§ Required work
Only the number is needed: how many lines of the records include "Focus"?

§ Material shown
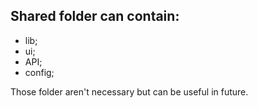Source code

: ## Shared folder can contain:

- lib;
- ui;
- API;
- config;

Those folder aren't necessary but can be useful in future.
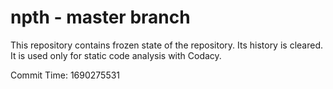 # npth - master branch

This repository contains frozen state of the repository.
Its history is cleared. It is used only for static code
analysis with Codacy.

Commit Time: 1690275531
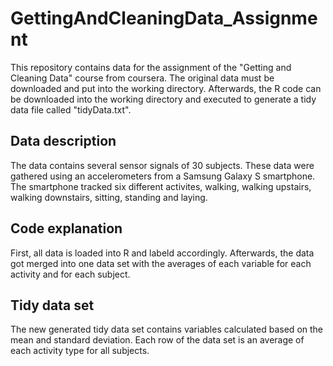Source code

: # GettingAndCleaningData_Assignment

This repository contains data for the assignment of the "Getting and Cleaning Data" course from coursera. 
The original data must be downloaded and put into the working directory. Afterwards, the R code can be downloaded into the working directory and executed to generate a tidy data file called "tidyData.txt".

## Data description

The data contains several sensor signals of 30 subjects. These data were gathered using an accelerometers from a Samsung Galaxy S smartphone. The smartphone tracked six different activites, walking, walking upstairs, walking downstairs, sitting, standing and laying.


## Code explanation

First, all data is loaded into R and labeld accordingly. Afterwards, the data got merged into one data set with the averages of each variable for each activity and for each subject.

## Tidy data set

The new generated tidy data set contains variables calculated based on the mean and standard deviation. Each row of the data set is an average of each activity type for all subjects.
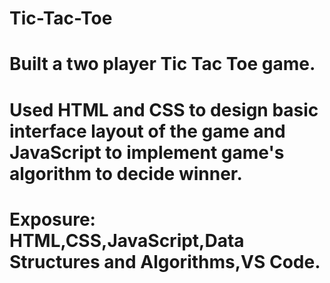 # Tic-Tac-Toe

# Built a two player Tic Tac Toe game.
# Used HTML and CSS to design basic interface layout of the game and JavaScript to implement game's algorithm to decide winner.
# Exposure: HTML,CSS,JavaScript,Data Structures and Algorithms,VS Code.
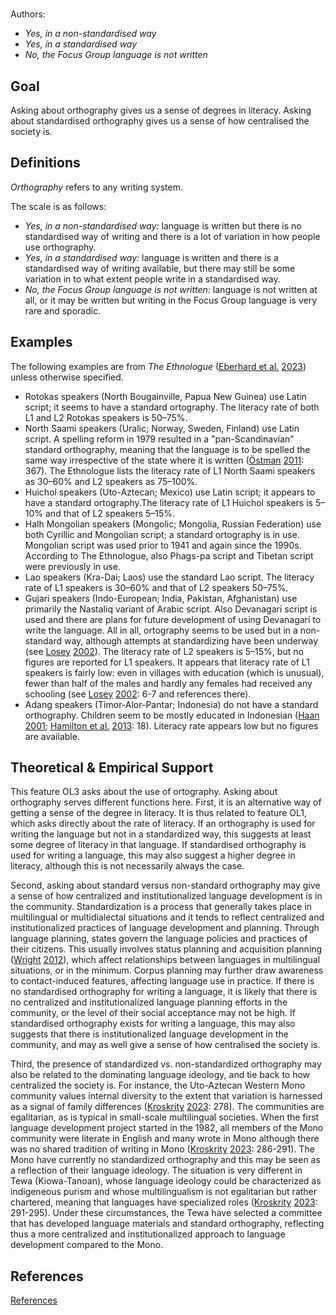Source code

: # [](ContributionTable?__template__=property.md&property=name#cldf:OL3)

Authors: [](ContributionTable?__template__=property.md&property=contributor#cldf:OL3)

- *Yes, in a non-standardised way*
- *Yes, in a standardised way*
- *No, the Focus Group language is not written*
## Goal

Asking about orthography gives us a sense of degrees in literacy. Asking about standardised orthography gives us a sense of how centralised the society is.


## Definitions

*Orthography* refers to any writing system.

The scale is as follows:
- *Yes, in a non-standardised way:* language is written but there is no standardised way of writing and there is a lot of variation in how people use orthography.
- *Yes, in a standardised way:* language is written and there is a standardised way of writing available, but there may still be some variation in to what extent people write in a standardised way.
- *No, the Focus Group language is not written:* language is not written at all, or it may be written but writing in the Focus Group language is very rare and sporadic.

## Examples

The following examples are from *The Ethnologue* ([Eberhard et al.](sources.bib?ref&with_internal_ref_link&keep_label#cldf:eberhard2023a) [2023](sources.bib?ref&with_internal_ref_link&keep_label#cldf:eberhard2023a)) unless otherwise specified.
- Rotokas speakers (North Bougainville, Papua New Guinea) use Latin script; it seems to have a standard ortography. The literacy rate of both L1 and L2 Rotokas speakers is 50–75%.
- North Saami speakers (Uralic; Norway, Sweden, Finland) use Latin script. A spelling reform in 1979 resulted in a "pan-Scandinavian" standard orthography, meaning that the language is to be spelled the same way irrespective of the state where it is written ([Östman](sources.bib?ref&with_internal_ref_link&keep_label#cldf:oestman2011a) [2011](sources.bib?ref&with_internal_ref_link&keep_label#cldf:oestman2011a): 367). The Ethnologue lists the literacy rate of L1 North Saami speakers as 30–60% and L2 speakers as 75–100%.
- Huichol speakers (Uto-Aztecan; Mexico) use Latin script; it appears to have a standard ortography.The literacy rate of L1 Huichol speakers is 5–10% and that of L2 speakers 5–15%.
- Halh Mongolian speakers (Mongolic; Mongolia, Russian Federation) use both Cyrillic and Mongolian script; a standard ortography is in use. Mongolian script was used prior to 1941 and again since the 1990s. According to The Ethnologue, also Phags-pa script and Tibetan script were previously in use.
- Lao speakers (Kra-Dai; Laos) use the standard Lao script. The literacy rate of L1 speakers is 30–60% and that of L2 speakers 50–75%.
- Gujari speakers (Indo-European; India, Pakistan, Afghanistan) use primarily the Nastaliq variant of Arabic script. Also Devanagari script is used and there are plans for future development of using Devanagari to write the language. All in all, ortography seems to be used but in a non-standard way, although attempts at standardizing have been underway (see [Losey](sources.bib?ref&with_internal_ref_link&keep_label#cldf:losey2002a) [2002](sources.bib?ref&with_internal_ref_link&keep_label#cldf:losey2002a)). The literacy rate of L2 speakers is 5–15%, but no figures are reported for L1 speakers. It appears that literacy rate of L1 speakers is fairly low: even in villages with education (which is unusual), fewer than half of the males and hardly any females had received any schooling (see [Losey](sources.bib?ref&with_internal_ref_link&keep_label#cldf:losey2002a) [2002](sources.bib?ref&with_internal_ref_link&keep_label#cldf:losey2002a): 6-7 and references there).
- Adang speakers (Timor-Alor-Pantar; Indonesia) do not have a standard orthography. Children seem to be mostly educated in Indonesian ([Haan](sources.bib?ref&with_internal_ref_link&keep_label#cldf:haan2001a) [2001](sources.bib?ref&with_internal_ref_link&keep_label#cldf:haan2001a); [Hamilton et al.](sources.bib?ref&with_internal_ref_link&keep_label#cldf:hamilton2013a) [2013](sources.bib?ref&with_internal_ref_link&keep_label#cldf:hamilton2013a): 18). Literacy rate appears low but no figures are available.


## Theoretical & Empirical Support

This feature OL3 asks about the use of ortography. Asking about orthography serves different functions here. First, it is an alternative way of getting a sense of the degree in literacy. It is thus related to feature OL1, which asks directly about the rate of literacy. If an orthography is used for writing the language but not in a standardized way, this suggests at least some degree of literacy in that language. If standardised orthography is used for writing a language, this may also suggest a higher degree in literacy, although this is not necessarily always the case.

Second, asking about standard versus non-standard orthography may give a sense of how centralized and institutionalized language development is in the community. Standardization is a process that generally takes place in multilingual or multidialectal situations and it tends to reflect centralized and institutionalized practices of language development and planning. Through language planning, states govern the language policies and practices of their citizens. This usually involves status planning and acquisition planning ([Wright](sources.bib?ref&with_internal_ref_link&keep_label#cldf:wright_2012) [2012](sources.bib?ref&with_internal_ref_link&keep_label#cldf:wright_2012)), which affect relationships between languages in multilingual situations, or in the minimum. Corpus planning may further draw awareness to contact-induced features, affecting language use in practice. If there is no standardised orthography for writing a language, it is likely that there is no centralized and institutionalized language planning efforts in the community, or the level of their social acceptance may not be high. If standardised orthography exists for writing a language, this may also suggests that there is institutionalized language development in the community, and may as well give a sense of how centralised the society is.

Third, the presence of standardized vs. non-standardized orthography may also be related to the dominating language ideology, and tie back to how centralized the society is. For instance, the Uto-Aztecan Western Mono community values internal diversity to the extent that variation is harnessed as a signal of family differences ([Kroskrity](sources.bib?ref&with_internal_ref_link&keep_label#cldf:kroskrity_2023) [2023](sources.bib?ref&with_internal_ref_link&keep_label#cldf:kroskrity_2023): 278). The communities are egalitarian, as is typical in small-scale multilingual societies. When the first language development project started in the 1982, all members of the Mono community were literate in English and many wrote in Mono although there was no shared tradition of writing in Mono ([Kroskrity](sources.bib?ref&with_internal_ref_link&keep_label#cldf:kroskrity_2023) [2023](sources.bib?ref&with_internal_ref_link&keep_label#cldf:kroskrity_2023): 286-291). The Mono have currently no standardized orthography and this may be seen as a reflection of their language ideology. The situation is very different in Tewa (Kiowa-Tanoan), whose language ideology could be characterized as indigeneous purism and whose multilingualism is not egalitarian but rather chartered, meaning that languages have specialized roles ([Kroskrity](sources.bib?ref&with_internal_ref_link&keep_label#cldf:kroskrity_2023) [2023](sources.bib?ref&with_internal_ref_link&keep_label#cldf:kroskrity_2023): 291-295). Under these circumstances, the Tewa have selected a committee that has developed language materials and standard orthography, reflecting thus a more centralized and institutionalized approach to language development compared to the Mono.

## References

[References](Source?cited_only&with_link#cldf:__all__)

§ Answer space
2